Pictures paired with source code:
________

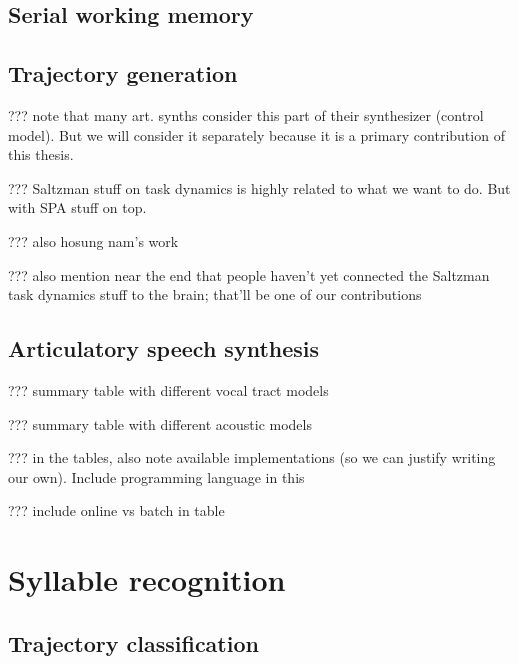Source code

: \subsection{Serial working memory}

\subsection{Trajectory generation}

??? note that many art. synths consider this part of their
synthesizer (control model).
But we will consider it separately because
it is a primary contribution of this thesis.

??? Saltzman stuff on task dynamics
is highly related to what we want to do.
But with SPA stuff on top.

??? also hosung nam's work

??? also mention near the end that people haven't
yet connected the Saltzman task dynamics stuff
to the brain; that'll be one of our contributions

\subsection{Articulatory speech synthesis}

??? summary table with different vocal tract models

??? summary table with different acoustic models

??? in the tables, also note available implementations
(so we can justify writing our own).
Include programming language in this

??? include online vs batch in table

\section{Syllable recognition}

\subsection{Trajectory classification}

________

## Task directions
Please ensure that the data above is repeated exactly, with no pictures in the copy.

## Answer area
Source code

: \subsection{Serial working memory}

\subsection{Trajectory generation}

??? note that many art. synths consider this part of their
synthesizer (control model).
But we will consider it separately because
it is a primary contribution of this thesis.

??? Saltzman stuff on task dynamics
is highly related to what we want to do.
But with SPA stuff on top.

??? also hosung nam's work

??? also mention near the end that people haven't
yet connected the Saltzman task dynamics stuff
to the brain; that'll be one of our contributions

\subsection{Articulatory speech synthesis}

??? summary table with different vocal tract models

??? summary table with different acoustic models

??? in the tables, also note available implementations
(so we can justify writing our own).
Include programming language in this

??? include online vs batch in table

\section{Syllable recognition}

\subsection{Trajectory classification}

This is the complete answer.